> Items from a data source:

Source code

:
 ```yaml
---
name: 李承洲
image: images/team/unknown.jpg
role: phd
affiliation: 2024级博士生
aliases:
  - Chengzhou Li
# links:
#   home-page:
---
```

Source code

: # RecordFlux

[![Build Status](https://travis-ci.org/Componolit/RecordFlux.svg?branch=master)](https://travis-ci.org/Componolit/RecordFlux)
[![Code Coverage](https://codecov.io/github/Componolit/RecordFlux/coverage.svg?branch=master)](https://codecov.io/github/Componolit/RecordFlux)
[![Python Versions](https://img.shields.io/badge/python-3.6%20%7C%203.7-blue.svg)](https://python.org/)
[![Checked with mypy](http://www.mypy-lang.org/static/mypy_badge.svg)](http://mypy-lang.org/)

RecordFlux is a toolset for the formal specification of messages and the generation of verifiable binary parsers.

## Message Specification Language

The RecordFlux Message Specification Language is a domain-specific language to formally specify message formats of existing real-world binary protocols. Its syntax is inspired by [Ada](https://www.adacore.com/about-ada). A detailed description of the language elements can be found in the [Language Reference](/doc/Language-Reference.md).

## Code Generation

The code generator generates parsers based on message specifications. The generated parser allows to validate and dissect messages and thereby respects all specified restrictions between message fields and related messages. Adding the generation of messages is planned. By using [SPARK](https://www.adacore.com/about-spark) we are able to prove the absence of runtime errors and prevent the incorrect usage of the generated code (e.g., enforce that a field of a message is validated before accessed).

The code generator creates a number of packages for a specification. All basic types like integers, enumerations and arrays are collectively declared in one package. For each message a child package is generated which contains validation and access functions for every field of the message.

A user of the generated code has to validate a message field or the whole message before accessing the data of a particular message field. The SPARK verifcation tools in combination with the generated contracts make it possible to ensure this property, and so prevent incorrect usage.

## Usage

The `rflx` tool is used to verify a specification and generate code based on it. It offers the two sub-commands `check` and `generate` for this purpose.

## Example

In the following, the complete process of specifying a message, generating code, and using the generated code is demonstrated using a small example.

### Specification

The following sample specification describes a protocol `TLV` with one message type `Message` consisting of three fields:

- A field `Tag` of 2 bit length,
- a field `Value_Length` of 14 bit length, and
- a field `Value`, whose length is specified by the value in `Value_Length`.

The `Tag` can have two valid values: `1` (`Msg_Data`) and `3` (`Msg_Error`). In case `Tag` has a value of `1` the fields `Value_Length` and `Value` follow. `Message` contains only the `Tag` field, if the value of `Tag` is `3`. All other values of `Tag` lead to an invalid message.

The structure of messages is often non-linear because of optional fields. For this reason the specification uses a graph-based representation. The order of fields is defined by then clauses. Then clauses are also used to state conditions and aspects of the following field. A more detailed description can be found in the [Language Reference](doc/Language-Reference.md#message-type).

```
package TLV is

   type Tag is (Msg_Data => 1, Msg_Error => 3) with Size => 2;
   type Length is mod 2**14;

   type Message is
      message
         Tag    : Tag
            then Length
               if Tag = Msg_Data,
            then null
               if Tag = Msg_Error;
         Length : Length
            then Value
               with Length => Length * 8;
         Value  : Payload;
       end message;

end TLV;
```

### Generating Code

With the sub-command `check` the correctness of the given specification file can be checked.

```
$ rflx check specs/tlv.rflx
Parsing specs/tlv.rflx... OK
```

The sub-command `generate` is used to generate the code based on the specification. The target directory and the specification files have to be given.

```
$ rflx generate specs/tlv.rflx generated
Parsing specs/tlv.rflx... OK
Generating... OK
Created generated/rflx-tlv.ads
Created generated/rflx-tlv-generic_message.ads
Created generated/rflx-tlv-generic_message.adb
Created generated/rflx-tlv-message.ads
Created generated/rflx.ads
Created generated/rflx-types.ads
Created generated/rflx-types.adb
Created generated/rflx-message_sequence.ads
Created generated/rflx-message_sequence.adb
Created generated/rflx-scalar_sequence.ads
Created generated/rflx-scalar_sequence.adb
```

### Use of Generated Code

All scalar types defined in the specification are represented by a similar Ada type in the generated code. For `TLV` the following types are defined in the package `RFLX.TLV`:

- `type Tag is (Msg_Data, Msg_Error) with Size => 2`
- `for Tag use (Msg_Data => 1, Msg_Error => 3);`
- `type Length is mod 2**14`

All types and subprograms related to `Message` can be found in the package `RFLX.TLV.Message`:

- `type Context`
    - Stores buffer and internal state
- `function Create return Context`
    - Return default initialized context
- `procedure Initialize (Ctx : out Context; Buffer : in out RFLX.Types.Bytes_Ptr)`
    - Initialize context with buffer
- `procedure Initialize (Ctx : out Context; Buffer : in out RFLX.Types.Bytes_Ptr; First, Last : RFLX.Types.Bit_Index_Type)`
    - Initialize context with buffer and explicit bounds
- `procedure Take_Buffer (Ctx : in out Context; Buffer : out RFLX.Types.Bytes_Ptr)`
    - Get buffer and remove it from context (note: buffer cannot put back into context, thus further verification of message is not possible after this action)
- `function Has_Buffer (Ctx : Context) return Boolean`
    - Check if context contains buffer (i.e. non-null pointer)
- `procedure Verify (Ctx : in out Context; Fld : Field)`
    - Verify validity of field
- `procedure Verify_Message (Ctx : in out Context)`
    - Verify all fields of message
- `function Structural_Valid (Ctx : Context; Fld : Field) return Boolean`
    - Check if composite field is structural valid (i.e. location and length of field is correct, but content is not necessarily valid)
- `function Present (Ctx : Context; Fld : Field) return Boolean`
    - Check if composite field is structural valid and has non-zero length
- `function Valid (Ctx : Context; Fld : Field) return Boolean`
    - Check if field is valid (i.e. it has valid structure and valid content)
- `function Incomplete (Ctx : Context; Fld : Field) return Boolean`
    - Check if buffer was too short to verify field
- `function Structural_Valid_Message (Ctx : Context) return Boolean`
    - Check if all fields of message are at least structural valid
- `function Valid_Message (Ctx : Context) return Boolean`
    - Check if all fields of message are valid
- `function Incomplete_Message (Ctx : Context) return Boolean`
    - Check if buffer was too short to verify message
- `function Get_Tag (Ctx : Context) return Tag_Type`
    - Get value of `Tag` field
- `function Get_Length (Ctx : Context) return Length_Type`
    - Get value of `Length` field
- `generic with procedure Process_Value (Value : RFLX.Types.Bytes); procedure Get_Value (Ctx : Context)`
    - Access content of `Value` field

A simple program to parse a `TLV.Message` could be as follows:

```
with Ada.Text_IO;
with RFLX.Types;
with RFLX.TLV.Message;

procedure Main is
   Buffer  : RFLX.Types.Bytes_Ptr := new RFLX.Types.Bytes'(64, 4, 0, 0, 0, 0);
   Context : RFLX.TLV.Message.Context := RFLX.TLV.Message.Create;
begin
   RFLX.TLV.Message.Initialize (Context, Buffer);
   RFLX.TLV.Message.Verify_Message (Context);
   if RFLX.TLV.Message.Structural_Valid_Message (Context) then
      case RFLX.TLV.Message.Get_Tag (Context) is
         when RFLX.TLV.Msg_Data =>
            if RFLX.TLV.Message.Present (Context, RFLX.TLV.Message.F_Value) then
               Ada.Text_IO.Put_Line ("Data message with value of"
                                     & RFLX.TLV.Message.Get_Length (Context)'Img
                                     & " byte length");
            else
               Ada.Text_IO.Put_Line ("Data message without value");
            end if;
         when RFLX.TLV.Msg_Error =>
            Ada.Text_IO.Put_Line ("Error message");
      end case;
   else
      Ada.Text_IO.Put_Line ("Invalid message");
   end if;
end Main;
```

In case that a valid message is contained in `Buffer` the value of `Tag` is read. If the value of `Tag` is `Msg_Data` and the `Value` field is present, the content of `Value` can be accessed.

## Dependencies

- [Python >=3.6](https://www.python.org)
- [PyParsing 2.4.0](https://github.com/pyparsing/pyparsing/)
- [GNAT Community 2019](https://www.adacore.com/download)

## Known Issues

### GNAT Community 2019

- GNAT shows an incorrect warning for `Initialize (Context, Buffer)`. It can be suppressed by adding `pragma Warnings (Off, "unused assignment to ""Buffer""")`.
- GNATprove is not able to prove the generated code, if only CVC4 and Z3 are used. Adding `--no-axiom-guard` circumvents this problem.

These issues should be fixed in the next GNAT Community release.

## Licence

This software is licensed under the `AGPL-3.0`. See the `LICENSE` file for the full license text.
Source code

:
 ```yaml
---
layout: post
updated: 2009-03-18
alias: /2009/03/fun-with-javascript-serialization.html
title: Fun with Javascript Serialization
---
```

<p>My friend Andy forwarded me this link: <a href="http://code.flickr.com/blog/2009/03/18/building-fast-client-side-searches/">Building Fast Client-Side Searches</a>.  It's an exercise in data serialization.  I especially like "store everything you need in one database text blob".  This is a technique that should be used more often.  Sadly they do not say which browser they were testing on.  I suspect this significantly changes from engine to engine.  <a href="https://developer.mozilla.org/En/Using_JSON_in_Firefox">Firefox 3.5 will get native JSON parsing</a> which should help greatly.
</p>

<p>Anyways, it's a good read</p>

> Problem statement: List the lines of the records where "short" occurs.

> Result for this exercise:
    - Check if buffer was too short to verify field
    - Check if buffer was too short to verify message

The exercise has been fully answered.